> _Aim of the exercise_
Every line from the top of the records through the line containing "倉庫番(Sokoban)は倉" should be retyped exactly; the pictures should not.

> _Source texts of formatted documents_
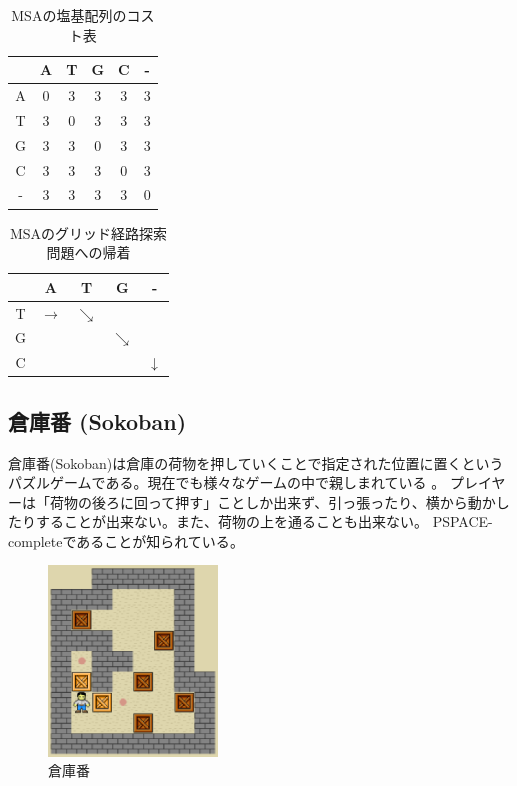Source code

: \begin{table}
  \centering
\caption{MSAの塩基配列のコスト表}
\begin{tabular}{c|ccccc}
  \toprule
	  & A & T & G & C & - \\ \midrule
	A & 0 & 3 & 3 & 3 & 3 \\
	T & 3 & 0 & 3 & 3 & 3 \\
	G & 3 & 3 & 0 & 3 & 3 \\
	C & 3 & 3 & 3 & 0 & 3 \\
	- & 3 & 3 & 3 & 3 & 0 \\
        \bottomrule
\end{tabular}
\label{tbl:msa-cost}
\end{table}

\begin{table}
  \centering
\caption{MSAのグリッド経路探索問題への帰着}
\begin{tabular}{c|cccc}
  \toprule
	  & A & T & G & - \\ \midrule
	T & $\rightarrow$ & $\searrow$ &   &   \\
	G &   &   & $\searrow$ &   \\
	C &   &   &   & $\downarrow$ \\
        \bottomrule
\end{tabular}
\label{tbl:msa-to-grid}
\end{table}


\subsection{倉庫番 (Sokoban)}
倉庫番(Sokoban)は倉庫の荷物を押していくことで指定された位置に置くというパズルゲームである。現在でも様々なゲームの中で親しまれている \cite{junghanns1997sokoban,culberson:97}。
プレイヤーは「荷物の後ろに回って押す」ことしか出来ず、引っ張ったり、横から動かしたりすることが出来ない。また、荷物の上を通ることも出来ない。
PSPACE-completeであることが知られている\cite{culberson:97}。


\begin{figure}
\centering
\includegraphics[bb=0 0 213 238,width=0.4\textwidth]{figures/sokoban.eps}
\caption{倉庫番}
\label{fig:sokoban}
\end{figure}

> _Output of the task_
Source code

: \begin{table}
  \centering
\caption{MSAの塩基配列のコスト表}
\begin{tabular}{c|ccccc}
  \toprule
	  & A & T & G & C & - \\ \midrule
	A & 0 & 3 & 3 & 3 & 3 \\
	T & 3 & 0 & 3 & 3 & 3 \\
	G & 3 & 3 & 0 & 3 & 3 \\
	C & 3 & 3 & 3 & 0 & 3 \\
	- & 3 & 3 & 3 & 3 & 0 \\
        \bottomrule
\end{tabular}
\label{tbl:msa-cost}
\end{table}

\begin{table}
  \centering
\caption{MSAのグリッド経路探索問題への帰着}
\begin{tabular}{c|cccc}
  \toprule
	  & A & T & G & - \\ \midrule
	T & $\rightarrow$ & $\searrow$ &   &   \\
	G &   &   & $\searrow$ &   \\
	C &   &   &   & $\downarrow$ \\
        \bottomrule
\end{tabular}
\label{tbl:msa-to-grid}
\end{table}


\subsection{倉庫番 (Sokoban)}
倉庫番(Sokoban)は倉庫の荷物を押していくことで指定された位置に置くというパズルゲームである。現在でも様々なゲームの中で親しまれている \cite{junghanns1997sokoban,culberson:97}。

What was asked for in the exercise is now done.